(Material for this task)

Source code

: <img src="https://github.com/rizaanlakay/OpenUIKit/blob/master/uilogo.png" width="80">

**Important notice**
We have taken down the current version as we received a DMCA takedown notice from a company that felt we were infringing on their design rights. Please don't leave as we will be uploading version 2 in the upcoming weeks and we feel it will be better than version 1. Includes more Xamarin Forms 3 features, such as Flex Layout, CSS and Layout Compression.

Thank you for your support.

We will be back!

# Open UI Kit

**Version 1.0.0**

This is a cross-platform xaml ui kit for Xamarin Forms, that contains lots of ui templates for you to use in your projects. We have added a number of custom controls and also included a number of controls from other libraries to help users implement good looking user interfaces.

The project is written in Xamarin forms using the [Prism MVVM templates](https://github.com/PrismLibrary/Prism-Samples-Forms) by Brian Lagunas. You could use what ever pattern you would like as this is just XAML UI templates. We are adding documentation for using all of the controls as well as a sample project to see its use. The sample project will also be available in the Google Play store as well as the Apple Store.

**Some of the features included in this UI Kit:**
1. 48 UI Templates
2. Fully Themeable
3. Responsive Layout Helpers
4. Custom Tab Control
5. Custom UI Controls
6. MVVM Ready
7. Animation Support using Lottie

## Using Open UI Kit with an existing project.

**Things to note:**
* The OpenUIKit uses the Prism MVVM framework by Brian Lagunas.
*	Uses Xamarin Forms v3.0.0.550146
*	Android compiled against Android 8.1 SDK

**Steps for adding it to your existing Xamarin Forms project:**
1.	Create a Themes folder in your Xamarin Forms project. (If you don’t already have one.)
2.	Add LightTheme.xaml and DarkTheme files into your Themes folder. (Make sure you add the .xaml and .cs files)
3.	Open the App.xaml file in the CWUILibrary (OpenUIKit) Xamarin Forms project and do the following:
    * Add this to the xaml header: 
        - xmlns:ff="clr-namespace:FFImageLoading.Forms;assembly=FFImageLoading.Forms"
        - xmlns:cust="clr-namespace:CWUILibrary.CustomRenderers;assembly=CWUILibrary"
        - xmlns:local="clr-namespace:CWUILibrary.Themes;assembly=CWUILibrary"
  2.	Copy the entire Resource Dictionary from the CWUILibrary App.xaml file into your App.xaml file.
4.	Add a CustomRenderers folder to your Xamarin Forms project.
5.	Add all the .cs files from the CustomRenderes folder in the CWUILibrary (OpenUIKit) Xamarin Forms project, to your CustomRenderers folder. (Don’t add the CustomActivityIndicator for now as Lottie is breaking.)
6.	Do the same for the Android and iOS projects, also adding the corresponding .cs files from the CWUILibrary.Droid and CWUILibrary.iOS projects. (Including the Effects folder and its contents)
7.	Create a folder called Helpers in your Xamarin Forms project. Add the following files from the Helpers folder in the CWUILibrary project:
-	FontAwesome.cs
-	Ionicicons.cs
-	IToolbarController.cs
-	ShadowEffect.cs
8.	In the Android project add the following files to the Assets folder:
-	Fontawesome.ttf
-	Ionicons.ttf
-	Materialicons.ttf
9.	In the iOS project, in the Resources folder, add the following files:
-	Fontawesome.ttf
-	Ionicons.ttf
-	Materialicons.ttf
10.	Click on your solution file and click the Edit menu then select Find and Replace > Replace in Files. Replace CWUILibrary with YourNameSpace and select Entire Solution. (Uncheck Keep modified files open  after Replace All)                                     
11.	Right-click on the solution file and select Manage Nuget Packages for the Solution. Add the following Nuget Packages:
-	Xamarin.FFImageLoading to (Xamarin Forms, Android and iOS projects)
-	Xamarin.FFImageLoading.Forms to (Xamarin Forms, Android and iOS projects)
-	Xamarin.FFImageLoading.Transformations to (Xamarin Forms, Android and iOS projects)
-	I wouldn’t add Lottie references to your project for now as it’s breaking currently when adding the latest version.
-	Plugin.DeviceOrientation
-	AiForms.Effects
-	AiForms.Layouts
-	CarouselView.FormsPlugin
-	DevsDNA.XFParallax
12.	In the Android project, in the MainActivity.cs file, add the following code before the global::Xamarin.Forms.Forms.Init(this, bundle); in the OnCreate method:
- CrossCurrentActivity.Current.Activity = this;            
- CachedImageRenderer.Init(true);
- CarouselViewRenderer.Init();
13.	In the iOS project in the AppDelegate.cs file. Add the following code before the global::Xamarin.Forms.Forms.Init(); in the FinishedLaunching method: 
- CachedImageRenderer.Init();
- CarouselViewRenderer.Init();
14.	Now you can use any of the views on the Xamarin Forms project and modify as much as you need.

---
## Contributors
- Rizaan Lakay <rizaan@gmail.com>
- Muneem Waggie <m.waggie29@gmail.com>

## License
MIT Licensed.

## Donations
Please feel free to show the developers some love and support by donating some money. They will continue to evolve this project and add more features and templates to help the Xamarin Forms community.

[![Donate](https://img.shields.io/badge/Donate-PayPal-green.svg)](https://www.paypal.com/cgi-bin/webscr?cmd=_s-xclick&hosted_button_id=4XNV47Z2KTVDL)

(End Material for this task)

### Exercise prompt
Report all lines above with "MVVM".

### Output of the exercise
The project is written in Xamarin forms using the [Prism MVVM templates](https://github.com/PrismLibrary/Prism-Samples-Forms) by Brian Lagunas. You could use what ever pattern you would like as this is just XAML UI templates. We are adding documentation for using all of the controls as well as a sample project to see its use. The sample project will also be available in the Google Play store as well as the Apple Store.
6. MVVM Ready
* The OpenUIKit uses the Prism MVVM framework by Brian Lagunas.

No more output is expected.